▸ **Try it**
What you return must match the records word for word, except that images are dropped.

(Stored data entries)
Content starts

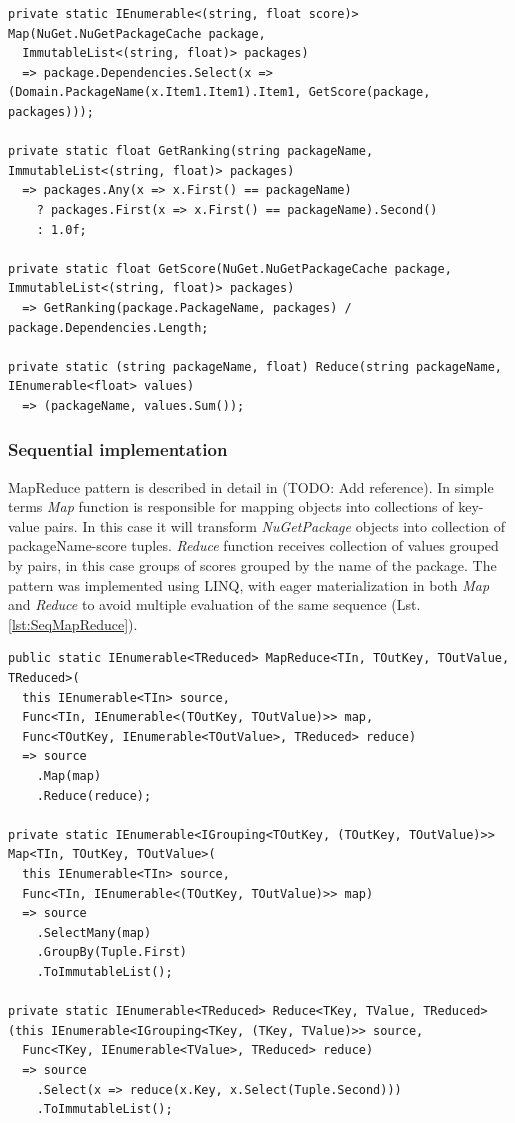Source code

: \begin{lstlisting}[language={[sharp]c}, style=sharpcstyle, caption={Nuget package ranking functions}, label={lst:NugetPackageRanking}]
private static IEnumerable<(string, float score)> Map(NuGet.NuGetPackageCache package,
  ImmutableList<(string, float)> packages)
  => package.Dependencies.Select(x => (Domain.PackageName(x.Item1.Item1).Item1, GetScore(package, packages)));

private static float GetRanking(string packageName, ImmutableList<(string, float)> packages)
  => packages.Any(x => x.First() == packageName)
    ? packages.First(x => x.First() == packageName).Second()
    : 1.0f;

private static float GetScore(NuGet.NuGetPackageCache package, ImmutableList<(string, float)> packages)
  => GetRanking(package.PackageName, packages) / package.Dependencies.Length;

private static (string packageName, float) Reduce(string packageName, IEnumerable<float> values)
  => (packageName, values.Sum());
\end{lstlisting}

\subsubsection{Sequential implementation}
MapReduce pattern is described in detail in (TODO: Add reference). 
In simple terms \emph{Map} function is responsible for mapping objects into collections of key-value pairs. In this case it will transform \emph{NuGetPackage} objects into collection of packageName-score tuples. \emph{Reduce} function receives collection of values grouped by pairs, in this case groups of scores grouped by the name of the package. The pattern was implemented using LINQ, with eager materialization in both \emph{Map} and \emph{Reduce} to avoid multiple evaluation of the same sequence (Lst. \ref{lst:SeqMapReduce}).

\begin{lstlisting}[language={[sharp]c}, style=sharpcstyle, caption={Sequential MapReduce implementation}, label={lst:SeqMapReduce}]
public static IEnumerable<TReduced> MapReduce<TIn, TOutKey, TOutValue, TReduced>(
  this IEnumerable<TIn> source,
  Func<TIn, IEnumerable<(TOutKey, TOutValue)>> map,
  Func<TOutKey, IEnumerable<TOutValue>, TReduced> reduce)
  => source
    .Map(map)
    .Reduce(reduce);

private static IEnumerable<IGrouping<TOutKey, (TOutKey, TOutValue)>> Map<TIn, TOutKey, TOutValue>(
  this IEnumerable<TIn> source,
  Func<TIn, IEnumerable<(TOutKey, TOutValue)>> map)
  => source
    .SelectMany(map)
    .GroupBy(Tuple.First)
    .ToImmutableList();

private static IEnumerable<TReduced> Reduce<TKey, TValue, TReduced>
(this IEnumerable<IGrouping<TKey, (TKey, TValue)>> source,
  Func<TKey, IEnumerable<TValue>, TReduced> reduce)
  => source
    .Select(x => reduce(x.Key, x.Select(Tuple.Second)))
    .ToImmutableList();

\end{lstlisting}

Content ends

▸ **The answer**
Source code

: \begin{lstlisting}[language={[sharp]c}, style=sharpcstyle, caption={Nuget package ranking functions}, label={lst:NugetPackageRanking}]
private static IEnumerable<(string, float score)> Map(NuGet.NuGetPackageCache package,
  ImmutableList<(string, float)> packages)
  => package.Dependencies.Select(x => (Domain.PackageName(x.Item1.Item1).Item1, GetScore(package, packages)));

private static float GetRanking(string packageName, ImmutableList<(string, float)> packages)
  => packages.Any(x => x.First() == packageName)
    ? packages.First(x => x.First() == packageName).Second()
    : 1.0f;

private static float GetScore(NuGet.NuGetPackageCache package, ImmutableList<(string, float)> packages)
  => GetRanking(package.PackageName, packages) / package.Dependencies.Length;

private static (string packageName, float) Reduce(string packageName, IEnumerable<float> values)
  => (packageName, values.Sum());
\end{lstlisting}

\subsubsection{Sequential implementation}
MapReduce pattern is described in detail in (TODO: Add reference). 
In simple terms \emph{Map} function is responsible for mapping objects into collections of key-value pairs. In this case it will transform \emph{NuGetPackage} objects into collection of packageName-score tuples. \emph{Reduce} function receives collection of values grouped by pairs, in this case groups of scores grouped by the name of the package. The pattern was implemented using LINQ, with eager materialization in both \emph{Map} and \emph{Reduce} to avoid multiple evaluation of the same sequence (Lst. \ref{lst:SeqMapReduce}).

\begin{lstlisting}[language={[sharp]c}, style=sharpcstyle, caption={Sequential MapReduce implementation}, label={lst:SeqMapReduce}]
public static IEnumerable<TReduced> MapReduce<TIn, TOutKey, TOutValue, TReduced>(
  this IEnumerable<TIn> source,
  Func<TIn, IEnumerable<(TOutKey, TOutValue)>> map,
  Func<TOutKey, IEnumerable<TOutValue>, TReduced> reduce)
  => source
    .Map(map)
    .Reduce(reduce);

private static IEnumerable<IGrouping<TOutKey, (TOutKey, TOutValue)>> Map<TIn, TOutKey, TOutValue>(
  this IEnumerable<TIn> source,
  Func<TIn, IEnumerable<(TOutKey, TOutValue)>> map)
  => source
    .SelectMany(map)
    .GroupBy(Tuple.First)
    .ToImmutableList();

private static IEnumerable<TReduced> Reduce<TKey, TValue, TReduced>
(this IEnumerable<IGrouping<TKey, (TKey, TValue)>> source,
  Func<TKey, IEnumerable<TValue>, TReduced> reduce)
  => source
    .Select(x => reduce(x.Key, x.Select(Tuple.Second)))
    .ToImmutableList();

\end{lstlisting}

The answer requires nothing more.